_TASK GOAL_: The required output is the exact run of lines below that opens at the line with "#### Image credits (on this page)" and closes at the line with "State Library Collection".

_PROVIDED MATERIAL_:
━━━━━━━━
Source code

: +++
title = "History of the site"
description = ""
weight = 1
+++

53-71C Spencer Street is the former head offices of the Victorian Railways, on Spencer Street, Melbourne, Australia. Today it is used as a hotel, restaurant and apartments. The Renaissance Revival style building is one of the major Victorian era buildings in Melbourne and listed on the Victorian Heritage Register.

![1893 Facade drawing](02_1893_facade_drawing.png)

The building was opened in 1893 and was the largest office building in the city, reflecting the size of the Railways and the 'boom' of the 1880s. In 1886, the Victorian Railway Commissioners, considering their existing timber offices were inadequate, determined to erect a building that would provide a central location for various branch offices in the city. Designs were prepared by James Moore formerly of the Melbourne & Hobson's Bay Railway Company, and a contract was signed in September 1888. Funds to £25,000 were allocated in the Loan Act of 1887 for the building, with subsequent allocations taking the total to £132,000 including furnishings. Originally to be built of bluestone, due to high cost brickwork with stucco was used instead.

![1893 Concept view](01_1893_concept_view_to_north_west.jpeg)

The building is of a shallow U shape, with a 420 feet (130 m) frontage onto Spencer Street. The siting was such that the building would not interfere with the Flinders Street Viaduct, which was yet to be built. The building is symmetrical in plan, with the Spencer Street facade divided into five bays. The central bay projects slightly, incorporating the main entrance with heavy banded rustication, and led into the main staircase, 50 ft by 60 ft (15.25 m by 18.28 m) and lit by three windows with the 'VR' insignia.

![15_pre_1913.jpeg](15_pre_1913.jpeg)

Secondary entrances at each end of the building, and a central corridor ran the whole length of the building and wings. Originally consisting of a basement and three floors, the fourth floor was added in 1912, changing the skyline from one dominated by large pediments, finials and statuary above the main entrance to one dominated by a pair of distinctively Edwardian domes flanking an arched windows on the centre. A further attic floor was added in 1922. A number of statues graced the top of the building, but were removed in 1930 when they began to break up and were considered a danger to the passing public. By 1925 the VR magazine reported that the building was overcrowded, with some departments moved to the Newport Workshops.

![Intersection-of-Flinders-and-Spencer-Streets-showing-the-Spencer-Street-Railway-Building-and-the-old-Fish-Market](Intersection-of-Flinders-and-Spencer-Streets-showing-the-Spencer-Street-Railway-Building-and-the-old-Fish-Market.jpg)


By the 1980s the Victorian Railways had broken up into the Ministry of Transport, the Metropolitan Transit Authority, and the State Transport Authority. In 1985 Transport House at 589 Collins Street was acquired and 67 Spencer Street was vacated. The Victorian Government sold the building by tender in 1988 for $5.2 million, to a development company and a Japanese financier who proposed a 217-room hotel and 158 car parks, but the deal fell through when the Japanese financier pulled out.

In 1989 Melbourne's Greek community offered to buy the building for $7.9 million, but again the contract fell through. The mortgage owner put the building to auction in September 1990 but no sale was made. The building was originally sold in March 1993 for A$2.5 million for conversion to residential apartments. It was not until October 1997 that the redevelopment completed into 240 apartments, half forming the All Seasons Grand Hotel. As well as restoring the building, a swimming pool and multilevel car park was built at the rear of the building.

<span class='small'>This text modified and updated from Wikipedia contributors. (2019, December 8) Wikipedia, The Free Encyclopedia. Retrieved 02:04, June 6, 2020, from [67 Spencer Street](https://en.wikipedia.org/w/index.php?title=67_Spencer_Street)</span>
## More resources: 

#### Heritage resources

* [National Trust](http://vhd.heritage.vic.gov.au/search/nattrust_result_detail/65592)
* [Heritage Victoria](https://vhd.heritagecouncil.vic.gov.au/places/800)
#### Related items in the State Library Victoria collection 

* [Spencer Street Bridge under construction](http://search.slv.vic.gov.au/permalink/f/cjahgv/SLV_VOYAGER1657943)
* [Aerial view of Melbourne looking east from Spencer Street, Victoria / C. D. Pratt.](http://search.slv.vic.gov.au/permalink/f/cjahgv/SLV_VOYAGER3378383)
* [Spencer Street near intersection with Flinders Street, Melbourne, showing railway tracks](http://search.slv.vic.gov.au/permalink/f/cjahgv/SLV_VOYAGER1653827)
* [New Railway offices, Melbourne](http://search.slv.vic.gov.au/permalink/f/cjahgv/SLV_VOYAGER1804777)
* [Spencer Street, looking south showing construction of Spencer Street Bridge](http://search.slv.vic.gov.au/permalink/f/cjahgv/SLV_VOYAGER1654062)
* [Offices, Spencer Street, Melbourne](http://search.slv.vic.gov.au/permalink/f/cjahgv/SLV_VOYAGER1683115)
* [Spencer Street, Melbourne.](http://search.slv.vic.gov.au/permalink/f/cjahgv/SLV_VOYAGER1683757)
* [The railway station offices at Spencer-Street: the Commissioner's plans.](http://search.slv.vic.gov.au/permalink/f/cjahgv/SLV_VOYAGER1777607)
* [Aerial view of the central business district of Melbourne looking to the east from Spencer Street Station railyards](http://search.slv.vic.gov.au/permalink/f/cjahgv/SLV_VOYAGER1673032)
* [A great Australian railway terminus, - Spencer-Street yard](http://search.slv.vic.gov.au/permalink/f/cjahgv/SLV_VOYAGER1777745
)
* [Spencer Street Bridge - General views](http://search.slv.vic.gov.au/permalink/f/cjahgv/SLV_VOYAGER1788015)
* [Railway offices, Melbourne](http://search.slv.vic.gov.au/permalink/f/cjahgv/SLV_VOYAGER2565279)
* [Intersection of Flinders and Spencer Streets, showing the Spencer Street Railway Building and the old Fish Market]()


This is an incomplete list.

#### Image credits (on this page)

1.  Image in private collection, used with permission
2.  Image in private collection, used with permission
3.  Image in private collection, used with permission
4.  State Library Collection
━━━━━━━━
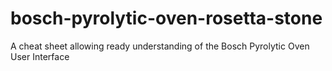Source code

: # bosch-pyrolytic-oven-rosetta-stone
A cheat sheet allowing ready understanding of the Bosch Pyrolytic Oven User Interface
━━━━━━━━
_ANSWER SPACE_:
#### Image credits (on this page)

1.  Image in private collection, used with permission
2.  Image in private collection, used with permission
3.  Image in private collection, used with permission
4.  State Library Collection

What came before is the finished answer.